RECORDS SUPPLIED:
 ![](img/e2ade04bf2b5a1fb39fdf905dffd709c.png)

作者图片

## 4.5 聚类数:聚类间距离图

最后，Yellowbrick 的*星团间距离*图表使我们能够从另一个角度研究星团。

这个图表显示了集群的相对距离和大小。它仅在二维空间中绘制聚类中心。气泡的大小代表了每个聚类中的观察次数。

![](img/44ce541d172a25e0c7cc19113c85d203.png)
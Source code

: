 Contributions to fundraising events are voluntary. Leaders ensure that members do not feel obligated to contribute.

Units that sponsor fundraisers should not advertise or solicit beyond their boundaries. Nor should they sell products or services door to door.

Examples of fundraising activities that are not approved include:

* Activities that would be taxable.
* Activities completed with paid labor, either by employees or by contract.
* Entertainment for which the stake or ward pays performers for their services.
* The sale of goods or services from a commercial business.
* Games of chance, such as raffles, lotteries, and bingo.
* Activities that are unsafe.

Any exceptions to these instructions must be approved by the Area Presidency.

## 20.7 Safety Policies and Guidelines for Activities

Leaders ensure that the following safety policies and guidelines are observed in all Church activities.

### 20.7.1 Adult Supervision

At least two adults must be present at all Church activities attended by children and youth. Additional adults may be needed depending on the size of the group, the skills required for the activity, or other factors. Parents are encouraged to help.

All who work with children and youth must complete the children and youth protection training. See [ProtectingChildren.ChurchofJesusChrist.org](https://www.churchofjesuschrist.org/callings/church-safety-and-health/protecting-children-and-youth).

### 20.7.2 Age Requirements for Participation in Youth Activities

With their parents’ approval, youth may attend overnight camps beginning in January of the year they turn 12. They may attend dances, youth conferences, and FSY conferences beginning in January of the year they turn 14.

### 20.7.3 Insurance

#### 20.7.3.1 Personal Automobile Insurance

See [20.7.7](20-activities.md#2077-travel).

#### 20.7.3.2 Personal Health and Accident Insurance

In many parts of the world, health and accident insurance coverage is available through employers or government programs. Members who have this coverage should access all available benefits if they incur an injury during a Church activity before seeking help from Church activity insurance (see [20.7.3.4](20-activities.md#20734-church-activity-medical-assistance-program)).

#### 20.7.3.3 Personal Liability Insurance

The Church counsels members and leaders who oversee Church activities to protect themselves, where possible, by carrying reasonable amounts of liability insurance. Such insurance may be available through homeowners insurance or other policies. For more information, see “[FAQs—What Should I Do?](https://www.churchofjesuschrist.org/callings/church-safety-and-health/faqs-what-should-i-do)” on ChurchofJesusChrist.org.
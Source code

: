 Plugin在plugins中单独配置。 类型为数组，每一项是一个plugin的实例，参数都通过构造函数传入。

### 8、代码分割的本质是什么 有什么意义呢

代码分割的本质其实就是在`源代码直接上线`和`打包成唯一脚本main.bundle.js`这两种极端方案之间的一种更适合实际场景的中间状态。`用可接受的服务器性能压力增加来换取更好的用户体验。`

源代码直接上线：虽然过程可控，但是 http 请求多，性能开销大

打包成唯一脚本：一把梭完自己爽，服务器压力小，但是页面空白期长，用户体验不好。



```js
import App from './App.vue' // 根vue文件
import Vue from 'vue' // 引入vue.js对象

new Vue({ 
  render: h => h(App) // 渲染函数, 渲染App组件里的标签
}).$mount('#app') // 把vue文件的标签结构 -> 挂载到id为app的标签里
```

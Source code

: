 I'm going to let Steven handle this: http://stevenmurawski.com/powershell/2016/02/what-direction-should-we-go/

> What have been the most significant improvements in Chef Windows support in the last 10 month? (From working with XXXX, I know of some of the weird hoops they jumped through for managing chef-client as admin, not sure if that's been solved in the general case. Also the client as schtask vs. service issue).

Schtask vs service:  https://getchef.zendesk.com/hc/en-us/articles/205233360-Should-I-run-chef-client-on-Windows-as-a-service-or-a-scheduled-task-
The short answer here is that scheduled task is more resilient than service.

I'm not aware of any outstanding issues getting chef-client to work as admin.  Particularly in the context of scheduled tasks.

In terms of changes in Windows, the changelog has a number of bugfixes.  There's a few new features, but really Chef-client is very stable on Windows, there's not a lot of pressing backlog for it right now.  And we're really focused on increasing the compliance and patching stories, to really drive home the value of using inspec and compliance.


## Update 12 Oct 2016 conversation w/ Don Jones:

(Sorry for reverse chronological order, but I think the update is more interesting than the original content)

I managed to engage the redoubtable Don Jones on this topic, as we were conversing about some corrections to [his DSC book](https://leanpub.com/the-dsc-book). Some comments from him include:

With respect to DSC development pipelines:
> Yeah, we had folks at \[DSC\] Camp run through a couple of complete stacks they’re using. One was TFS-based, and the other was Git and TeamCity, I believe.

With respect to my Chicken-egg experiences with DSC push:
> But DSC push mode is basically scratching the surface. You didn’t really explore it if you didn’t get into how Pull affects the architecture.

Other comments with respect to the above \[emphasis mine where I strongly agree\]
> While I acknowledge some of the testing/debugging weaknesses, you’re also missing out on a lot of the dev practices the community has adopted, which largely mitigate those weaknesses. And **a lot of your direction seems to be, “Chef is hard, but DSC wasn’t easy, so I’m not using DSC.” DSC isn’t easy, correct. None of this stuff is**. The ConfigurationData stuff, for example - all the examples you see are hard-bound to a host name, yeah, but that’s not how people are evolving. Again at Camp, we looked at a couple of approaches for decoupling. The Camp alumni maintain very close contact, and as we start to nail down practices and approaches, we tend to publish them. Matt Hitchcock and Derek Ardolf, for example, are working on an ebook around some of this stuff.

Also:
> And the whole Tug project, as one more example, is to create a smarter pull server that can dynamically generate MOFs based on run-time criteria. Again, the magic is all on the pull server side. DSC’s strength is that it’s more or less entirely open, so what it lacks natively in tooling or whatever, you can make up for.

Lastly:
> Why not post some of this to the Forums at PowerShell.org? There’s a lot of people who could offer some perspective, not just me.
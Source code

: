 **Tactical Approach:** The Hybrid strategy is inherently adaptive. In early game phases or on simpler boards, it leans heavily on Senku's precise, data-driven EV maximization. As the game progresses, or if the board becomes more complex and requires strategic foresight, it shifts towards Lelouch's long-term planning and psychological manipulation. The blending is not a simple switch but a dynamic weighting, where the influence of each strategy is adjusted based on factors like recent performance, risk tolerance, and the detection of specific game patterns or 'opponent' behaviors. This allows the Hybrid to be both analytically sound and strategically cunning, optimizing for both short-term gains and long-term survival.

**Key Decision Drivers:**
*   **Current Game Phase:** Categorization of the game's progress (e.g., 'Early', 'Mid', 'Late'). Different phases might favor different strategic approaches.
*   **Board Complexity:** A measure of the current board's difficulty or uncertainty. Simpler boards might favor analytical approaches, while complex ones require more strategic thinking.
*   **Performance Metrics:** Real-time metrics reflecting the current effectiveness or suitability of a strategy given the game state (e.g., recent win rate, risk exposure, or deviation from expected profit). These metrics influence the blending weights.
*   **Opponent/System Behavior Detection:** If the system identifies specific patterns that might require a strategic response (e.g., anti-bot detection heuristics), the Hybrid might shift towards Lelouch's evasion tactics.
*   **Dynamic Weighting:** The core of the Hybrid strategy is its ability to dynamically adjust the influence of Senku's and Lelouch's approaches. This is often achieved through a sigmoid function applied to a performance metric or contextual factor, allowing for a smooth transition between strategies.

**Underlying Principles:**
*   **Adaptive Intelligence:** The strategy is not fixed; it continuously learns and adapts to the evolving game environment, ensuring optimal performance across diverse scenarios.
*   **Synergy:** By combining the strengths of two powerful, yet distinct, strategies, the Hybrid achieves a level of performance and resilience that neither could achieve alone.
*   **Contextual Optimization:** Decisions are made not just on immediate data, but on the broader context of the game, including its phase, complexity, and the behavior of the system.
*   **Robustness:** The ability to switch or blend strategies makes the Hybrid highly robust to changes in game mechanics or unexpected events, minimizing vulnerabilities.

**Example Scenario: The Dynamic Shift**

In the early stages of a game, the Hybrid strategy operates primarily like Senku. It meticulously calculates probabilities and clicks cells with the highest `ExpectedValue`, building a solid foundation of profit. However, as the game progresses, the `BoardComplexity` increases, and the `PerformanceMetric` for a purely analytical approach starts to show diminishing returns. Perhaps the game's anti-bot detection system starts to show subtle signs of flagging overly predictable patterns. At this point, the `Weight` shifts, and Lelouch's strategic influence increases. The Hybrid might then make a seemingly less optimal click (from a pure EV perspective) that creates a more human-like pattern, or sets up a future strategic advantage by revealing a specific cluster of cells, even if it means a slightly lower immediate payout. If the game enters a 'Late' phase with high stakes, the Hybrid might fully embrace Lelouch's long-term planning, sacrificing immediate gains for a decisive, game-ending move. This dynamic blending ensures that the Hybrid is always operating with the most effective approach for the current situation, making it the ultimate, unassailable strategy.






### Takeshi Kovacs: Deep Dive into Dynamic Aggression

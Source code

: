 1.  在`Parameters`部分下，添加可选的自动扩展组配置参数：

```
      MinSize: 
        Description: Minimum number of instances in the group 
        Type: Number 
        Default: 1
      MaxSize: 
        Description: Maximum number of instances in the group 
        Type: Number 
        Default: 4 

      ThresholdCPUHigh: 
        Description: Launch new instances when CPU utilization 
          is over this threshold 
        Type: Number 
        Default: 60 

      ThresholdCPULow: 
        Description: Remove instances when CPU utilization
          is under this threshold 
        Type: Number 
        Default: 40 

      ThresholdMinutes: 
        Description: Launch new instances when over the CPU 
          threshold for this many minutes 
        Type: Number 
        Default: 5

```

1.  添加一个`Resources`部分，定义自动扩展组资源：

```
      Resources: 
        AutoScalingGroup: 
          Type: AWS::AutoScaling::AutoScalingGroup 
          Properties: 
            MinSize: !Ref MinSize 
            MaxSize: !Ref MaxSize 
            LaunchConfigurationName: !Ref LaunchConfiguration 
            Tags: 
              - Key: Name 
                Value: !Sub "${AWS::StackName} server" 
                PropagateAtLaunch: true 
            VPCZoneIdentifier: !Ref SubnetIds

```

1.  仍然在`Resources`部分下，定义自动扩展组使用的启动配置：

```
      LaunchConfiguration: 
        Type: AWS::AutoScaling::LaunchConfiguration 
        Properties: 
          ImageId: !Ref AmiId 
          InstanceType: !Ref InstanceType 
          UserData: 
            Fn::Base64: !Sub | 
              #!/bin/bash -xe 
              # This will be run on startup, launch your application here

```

PROBLEM DETAILS:
Repeat exactly the lines from the first line of the records above through the line containing "obligated to contribute.", both included, and nothing else.

OUTPUT:
 ![](img/e2ade04bf2b5a1fb39fdf905dffd709c.png)

作者图片

## 4.5 聚类数:聚类间距离图

最后，Yellowbrick 的*星团间距离*图表使我们能够从另一个角度研究星团。

这个图表显示了集群的相对距离和大小。它仅在二维空间中绘制聚类中心。气泡的大小代表了每个聚类中的观察次数。

![](img/44ce541d172a25e0c7cc19113c85d203.png)
Source code

: Contributions to fundraising events are voluntary. Leaders ensure that members do not feel obligated to contribute.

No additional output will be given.